Alguns autores sugerem incluir o teste de rastreamento e identificar o problema nos recém-nascidos.(2)
Alguns laboratórios privados incluem a dosagem de G6PD na Triagem Neonatal denominada de “Ampliada” ou “Super”, essas triagens podem chegar ao custo médio de R$ 500,00 e oferecem a detecção entre 30 e 48 doenças por estes métodos.
Complementação:Condições de saúde pesquisadas na Triagem Neonatal (Teste do Pezinho) (1)
Fenilcetonúria – É um dos erros inatos do metabolismo de herança genética. O defeito metabólico gerado leva ao acúmulo do aminoácido Fenilalanina (FAL) no sangue. Sem o diagnóstico precoce e do tratamento antes dos 3 meses de vida, a criança com Fenilcetonúria apresenta um quadro clínico clássico, caracterizado por atraso global do desenvolvimento neuropsicomotor (DNPM), deficiência mental, comportamento agitado ou padrão autista, convulsões, alterações eletroencefalográficas e odor característico na urina.
Hipotireoidismo congênito – É uma emergência pediátrica causada pela incapacidade da glândula tireóide do recém-nascido em produzir quantidades adequadas de hormônios tireoideanos, que resulta numa redução generalizada dos processos metabólicos.
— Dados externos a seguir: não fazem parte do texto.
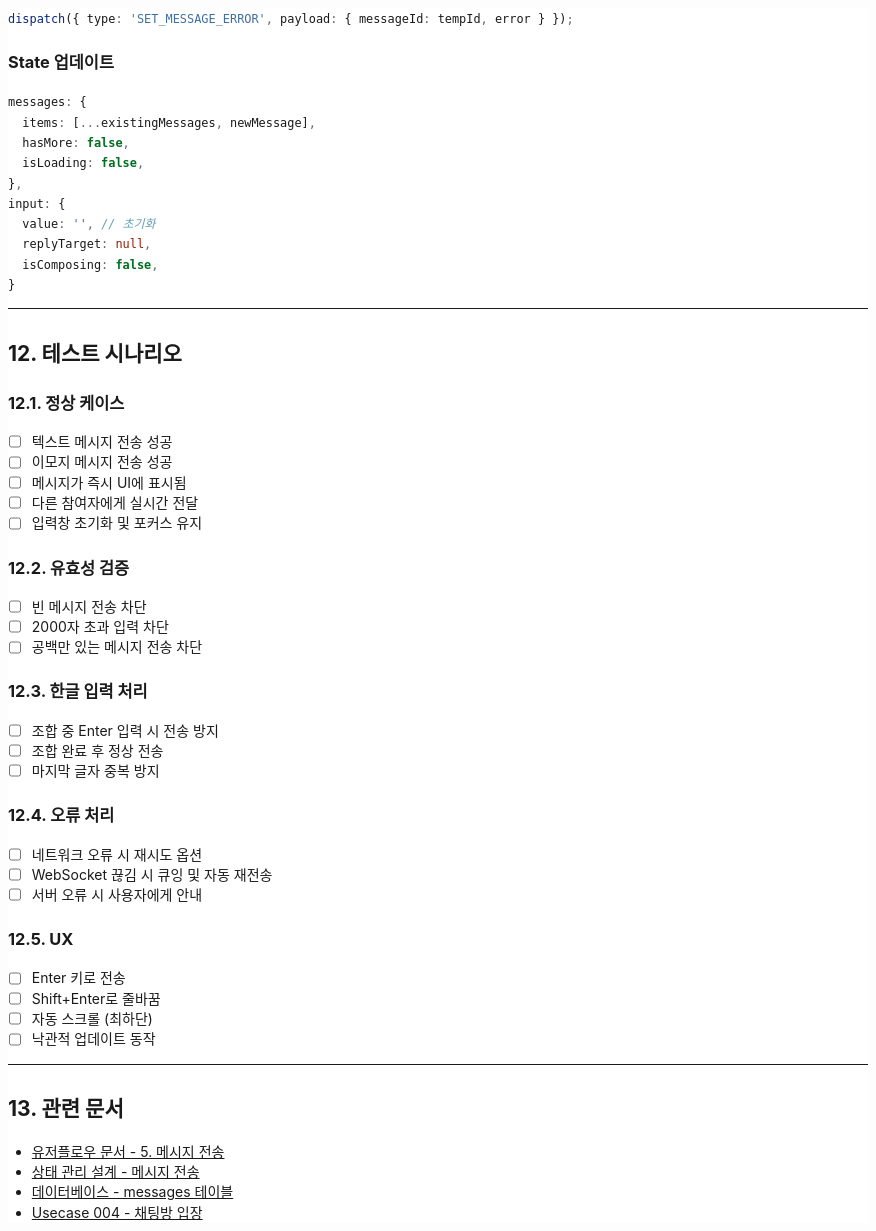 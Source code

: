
 ```typescript
dispatch({ type: 'SET_MESSAGE_ERROR', payload: { messageId: tempId, error } });
```

### State 업데이트
```typescript
messages: {
  items: [...existingMessages, newMessage],
  hasMore: false,
  isLoading: false,
},
input: {
  value: '', // 초기화
  replyTarget: null,
  isComposing: false,
}
```

---

## 12. 테스트 시나리오

### 12.1. 정상 케이스
- [ ] 텍스트 메시지 전송 성공
- [ ] 이모지 메시지 전송 성공
- [ ] 메시지가 즉시 UI에 표시됨
- [ ] 다른 참여자에게 실시간 전달
- [ ] 입력창 초기화 및 포커스 유지

### 12.2. 유효성 검증
- [ ] 빈 메시지 전송 차단
- [ ] 2000자 초과 입력 차단
- [ ] 공백만 있는 메시지 전송 차단

### 12.3. 한글 입력 처리
- [ ] 조합 중 Enter 입력 시 전송 방지
- [ ] 조합 완료 후 정상 전송
- [ ] 마지막 글자 중복 방지

### 12.4. 오류 처리
- [ ] 네트워크 오류 시 재시도 옵션
- [ ] WebSocket 끊김 시 큐잉 및 자동 재전송
- [ ] 서버 오류 시 사용자에게 안내

### 12.5. UX
- [ ] Enter 키로 전송
- [ ] Shift+Enter로 줄바꿈
- [ ] 자동 스크롤 (최하단)
- [ ] 낙관적 업데이트 동작

---

## 13. 관련 문서

- [유저플로우 문서 - 5. 메시지 전송](../userflow.md#5-메시지-전송-유저플로우)
- [상태 관리 설계 - 메시지 전송](../state-management.md)
- [데이터베이스 - messages 테이블](../database.md#4-messages-테이블)
- [Usecase 004 - 채팅방 입장](./004_join_room.md)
Sem o diagnóstico e tratamento precoce, a criança terá o crescimento e desenvolvimento mental seriamente comprometidos. O tratamento da doença consiste na reposição dos hormônios tireóideos deficitários, no caso, reposição de levotiroxina sódica (hormônio sintético).
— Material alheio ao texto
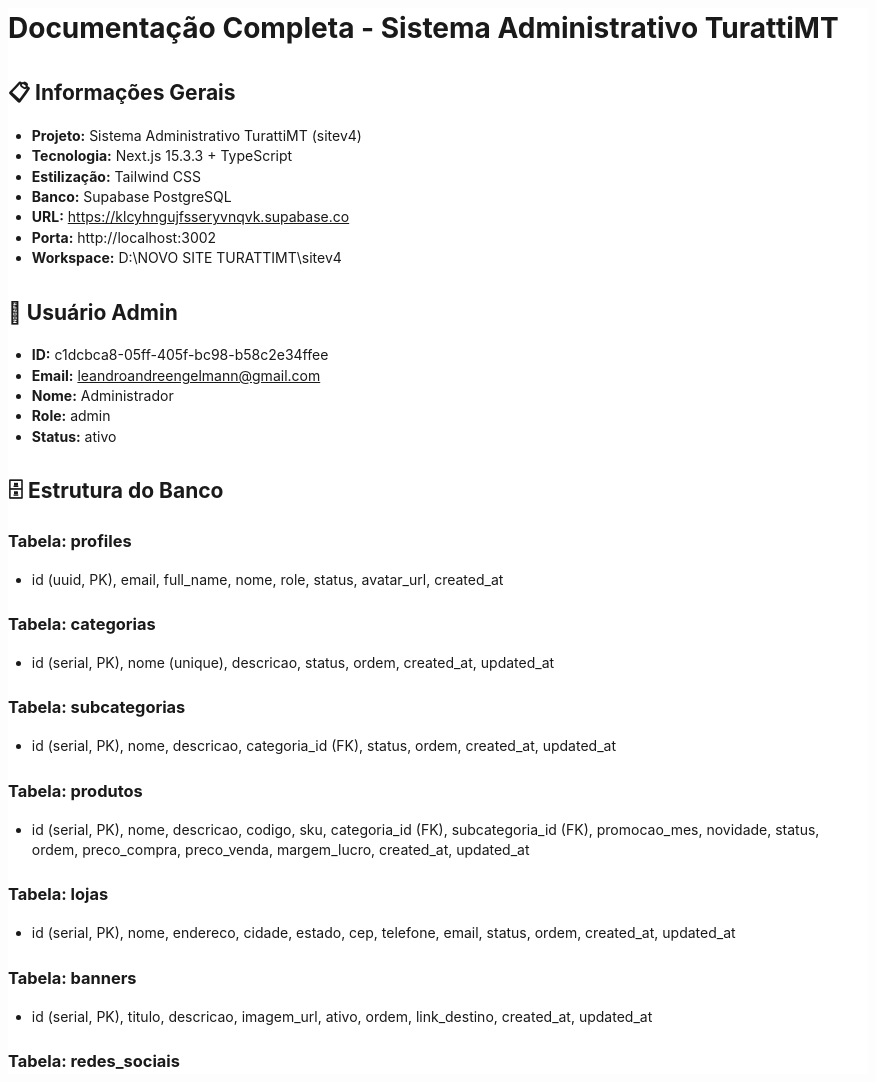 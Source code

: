 # Documentação Completa - Sistema Administrativo TurattiMT

## 📋 Informações Gerais

- **Projeto:** Sistema Administrativo TurattiMT (sitev4)
- **Tecnologia:** Next.js 15.3.3 + TypeScript
- **Estilização:** Tailwind CSS
- **Banco:** Supabase PostgreSQL
- **URL:** https://klcyhngujfsseryvnqvk.supabase.co
- **Porta:** http://localhost:3002
- **Workspace:** D:\NOVO SITE TURATTIMT\sitev4

## 👤 Usuário Admin

- **ID:** c1dcbca8-05ff-405f-bc98-b58c2e34ffee
- **Email:** leandroandreengelmann@gmail.com
- **Nome:** Administrador
- **Role:** admin
- **Status:** ativo

## 🗄️ Estrutura do Banco

### Tabela: profiles

- id (uuid, PK), email, full_name, nome, role, status, avatar_url, created_at

### Tabela: categorias

- id (serial, PK), nome (unique), descricao, status, ordem, created_at, updated_at

### Tabela: subcategorias

- id (serial, PK), nome, descricao, categoria_id (FK), status, ordem, created_at, updated_at

### Tabela: produtos

- id (serial, PK), nome, descricao, codigo, sku, categoria_id (FK), subcategoria_id (FK), promocao_mes, novidade, status, ordem, preco_compra, preco_venda, margem_lucro, created_at, updated_at

### Tabela: lojas

- id (serial, PK), nome, endereco, cidade, estado, cep, telefone, email, status, ordem, created_at, updated_at

### Tabela: banners

- id (serial, PK), titulo, descricao, imagem_url, ativo, ordem, link_destino, created_at, updated_at

### Tabela: redes_sociais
Doença falciforme e outras hemoglobinopatias – A Doença Falciforme (DF) é causada por um defeito na estrutura da Hemoglobina, que leva as hemácias a assumirem forma de lua minguante, quando exposta a determinadas condições como febre alta, baixa tensão de oxigênio, infecções etc. As alterações genéticas na hemoglobina são transmitidas de geração em geração. O paciente afetado apresenta as seguintes alterações clínicas: anemia hemolítica, crises vaso-oclusivas, crises de dor, insuficiência renal progressiva, acidente vascular cerebral, maior susceptibilidade a infecções e sequestro esplênico. O ideal é que o tratamento seja iniciado antes dos quatro meses de vida. As principais medidas preconizadas são: administração de antibioticoterapia profilática (esquema especial de vacinação), suplementação com ácido fólico, além do seguimento clínico especializado.
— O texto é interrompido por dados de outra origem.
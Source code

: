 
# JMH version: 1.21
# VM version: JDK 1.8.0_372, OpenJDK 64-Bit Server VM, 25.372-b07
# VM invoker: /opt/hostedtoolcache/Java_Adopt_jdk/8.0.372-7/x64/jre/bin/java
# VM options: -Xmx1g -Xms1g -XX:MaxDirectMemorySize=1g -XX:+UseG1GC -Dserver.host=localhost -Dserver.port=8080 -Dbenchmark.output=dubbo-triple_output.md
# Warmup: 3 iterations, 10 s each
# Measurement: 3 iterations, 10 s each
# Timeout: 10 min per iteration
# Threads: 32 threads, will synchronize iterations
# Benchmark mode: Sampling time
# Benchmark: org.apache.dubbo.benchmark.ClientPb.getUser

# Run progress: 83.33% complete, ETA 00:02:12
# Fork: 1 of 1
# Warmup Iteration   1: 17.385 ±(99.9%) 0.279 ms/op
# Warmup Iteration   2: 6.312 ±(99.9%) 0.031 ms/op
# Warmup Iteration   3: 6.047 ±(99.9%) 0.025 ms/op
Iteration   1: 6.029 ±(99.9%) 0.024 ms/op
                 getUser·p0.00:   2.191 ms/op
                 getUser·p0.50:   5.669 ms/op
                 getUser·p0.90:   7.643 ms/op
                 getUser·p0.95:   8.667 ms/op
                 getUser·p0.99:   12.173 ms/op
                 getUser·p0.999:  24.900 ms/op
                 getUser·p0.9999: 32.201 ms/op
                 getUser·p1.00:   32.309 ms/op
Fibrose cística – A Fibrose Cística (FC) ou Mucoviscidose, como também é conhecida, é uma das doenças hereditárias consideradas graves e afeta especialmente os pulmões e o pâncreas, num processo obstrutivo causado pelo aumento da viscosidade do muco. Nos pulmões, esse aumento na viscosidade bloqueia as vias aéreas propiciando a proliferação bacteriana, o que leva à infecção crônica, à lesão pulmonar e ao óbito por disfunção respiratória. No pâncreas, quando os ductos estão obstruídos pela secreção espessa, há uma perda de enzimas digestivas, levando à má nutrição. Sintomas mais graves e complicações incluem a desnutrição, o diabetes, a insuficiência hepática e a osteoporose. Dentre os demais sintomas podem estar incluídos: dificuldade de ganho de peso, problemas respiratórios, perda de sal pelo suor, dor abdominal recorrente, icterícia prolongada, pancreatite recorrente, cirrose biliar e retardo no desenvolvimento somático. O tratamento do paciente com Fibrose Cística consiste em acompanhamento médico regular, suporte dietético, utilização de enzimas pancreáticas, suplementação vitamínica (vitaminas A, D, E, K) e fisioterapia respiratória. Quando em presença complicações infecciosas, está indicada a antibioticoterapia de amplo espectro. Além do esquema vacinal habitual, as crianças devem receber também imunização anti-pneumocócica e anti-hemófilos.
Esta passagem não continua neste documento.